» **DATA FOR REVIEW**
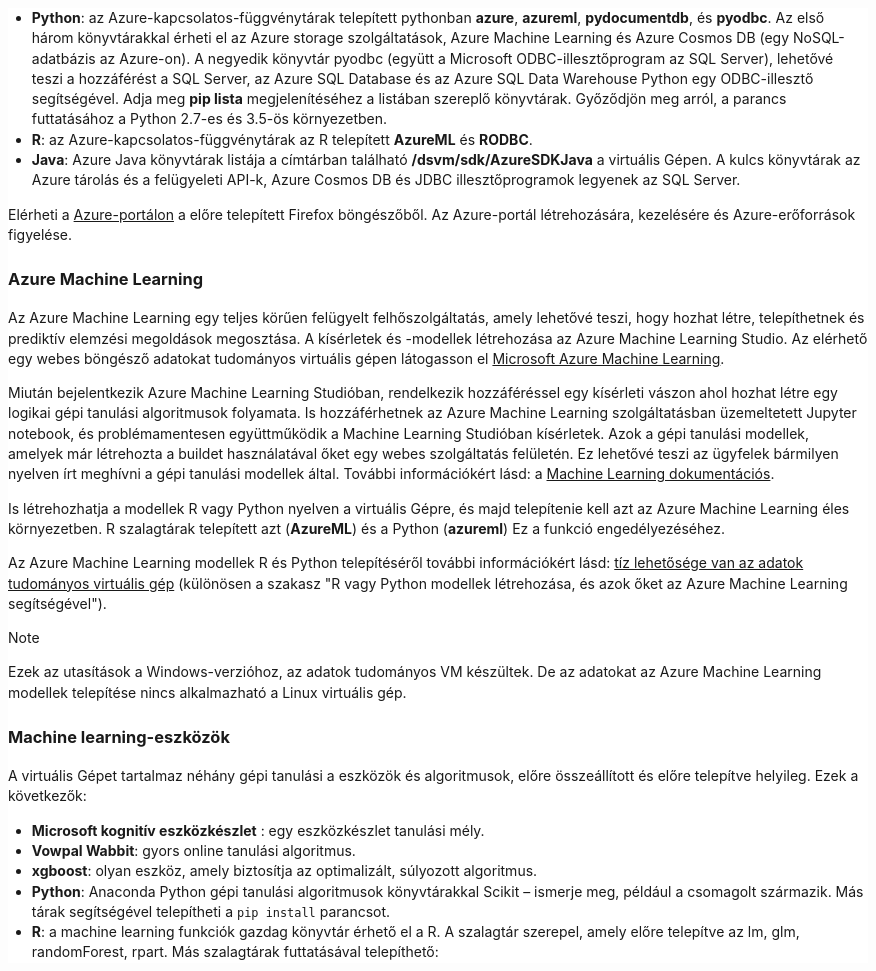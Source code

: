   * **Python**: az Azure-kapcsolatos-függvénytárak telepített pythonban **azure**, **azureml**, **pydocumentdb**, és **pyodbc**. Az első három könyvtárakkal érheti el az Azure storage szolgáltatások, Azure Machine Learning és Azure Cosmos DB (egy NoSQL-adatbázis az Azure-on). A negyedik könyvtár pyodbc (együtt a Microsoft ODBC-illesztőprogram az SQL Server), lehetővé teszi a hozzáférést a SQL Server, az Azure SQL Database és az Azure SQL Data Warehouse Python egy ODBC-illesztő segítségével. Adja meg **pip lista** megjelenítéséhez a listában szereplő könyvtárak. Győződjön meg arról, a parancs futtatásához a Python 2.7-es és 3.5-ös környezetben.
  * **R**: az Azure-kapcsolatos-függvénytárak az R telepített **AzureML** és **RODBC**.
  * **Java**: Azure Java könyvtárak listája a címtárban található **/dsvm/sdk/AzureSDKJava** a virtuális Gépen. A kulcs könyvtárak az Azure tárolás és a felügyeleti API-k, Azure Cosmos DB és JDBC illesztőprogramok legyenek az SQL Server.  

Elérheti a [Azure-portálon](https://portal.azure.com) a előre telepített Firefox böngészőből. Az Azure-portál létrehozására, kezelésére és Azure-erőforrások figyelése.

### <a name="azure-machine-learning"></a>Azure Machine Learning
Az Azure Machine Learning egy teljes körűen felügyelt felhőszolgáltatás, amely lehetővé teszi, hogy hozhat létre, telepíthetnek és prediktív elemzési megoldások megosztása. A kísérletek és -modellek létrehozása az Azure Machine Learning Studio. Az elérhető egy webes böngésző adatokat tudományos virtuális gépen látogasson el [Microsoft Azure Machine Learning](https://studio.azureml.net).

Miután bejelentkezik Azure Machine Learning Studióban, rendelkezik hozzáféréssel egy kísérleti vászon ahol hozhat létre egy logikai gépi tanulási algoritmusok folyamata. Is hozzáférhetnek az Azure Machine Learning szolgáltatásban üzemeltetett Jupyter notebook, és problémamentesen együttműködik a Machine Learning Studióban kísérletek. Azok a gépi tanulási modellek, amelyek már létrehozta a buildet használatával őket egy webes szolgáltatás felületén. Ez lehetővé teszi az ügyfelek bármilyen nyelven írt meghívni a gépi tanulási modellek által. További információkért lásd: a [Machine Learning dokumentációs](https://azure.microsoft.com/documentation/services/machine-learning/).

Is létrehozhatja a modellek R vagy Python nyelven a virtuális Gépre, és majd telepítenie kell azt az Azure Machine Learning éles környezetben. R szalagtárak telepített azt (**AzureML**) és a Python (**azureml**) Ez a funkció engedélyezéséhez.

Az Azure Machine Learning modellek R és Python telepítéséről további információkért lásd: [tíz lehetősége van az adatok tudományos virtuális gép](vm-do-ten-things.md) (különösen a szakasz "R vagy Python modellek létrehozása, és azok őket az Azure Machine Learning segítségével").

> [!NOTE]
> Ezek az utasítások a Windows-verzióhoz, az adatok tudományos VM készültek. De az adatokat az Azure Machine Learning modellek telepítése nincs alkalmazható a Linux virtuális gép.
> 
> 

### <a name="machine-learning-tools"></a>Machine learning-eszközök
A virtuális Gépet tartalmaz néhány gépi tanulási a eszközök és algoritmusok, előre összeállított és előre telepítve helyileg. Ezek a következők:

* **Microsoft kognitív eszközkészlet** : egy eszközkészlet tanulási mély.
* **Vowpal Wabbit**: gyors online tanulási algoritmus.
* **xgboost**: olyan eszköz, amely biztosítja az optimalizált, súlyozott algoritmus.
* **Python**: Anaconda Python gépi tanulási algoritmusok könyvtárakkal Scikit – ismerje meg, például a csomagolt származik. Más tárak segítségével telepítheti a `pip install` parancsot.
* **R**: a machine learning funkciók gazdag könyvtár érhető el a R. A szalagtár szerepel, amely előre telepítve az lm, glm, randomForest, rpart. Más szalagtárak futtatásával telepíthető:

» **TASK INSTRUCTIONS**
Every line above with the word "nyelven" belongs in the answer, copied as written.

» **ANSWER TO THE PROBLEM**
Miután bejelentkezik Azure Machine Learning Studióban, rendelkezik hozzáféréssel egy kísérleti vászon ahol hozhat létre egy logikai gépi tanulási algoritmusok folyamata. Is hozzáférhetnek az Azure Machine Learning szolgáltatásban üzemeltetett Jupyter notebook, és problémamentesen együttműködik a Machine Learning Studióban kísérletek. Azok a gépi tanulási modellek, amelyek már létrehozta a buildet használatával őket egy webes szolgáltatás felületén. Ez lehetővé teszi az ügyfelek bármilyen nyelven írt meghívni a gépi tanulási modellek által. További információkért lásd: a [Machine Learning dokumentációs](https://azure.microsoft.com/documentation/services/machine-learning/).
Is létrehozhatja a modellek R vagy Python nyelven a virtuális Gépre, és majd telepítenie kell azt az Azure Machine Learning éles környezetben. R szalagtárak telepített azt (**AzureML**) és a Python (**azureml**) Ez a funkció engedélyezéséhez.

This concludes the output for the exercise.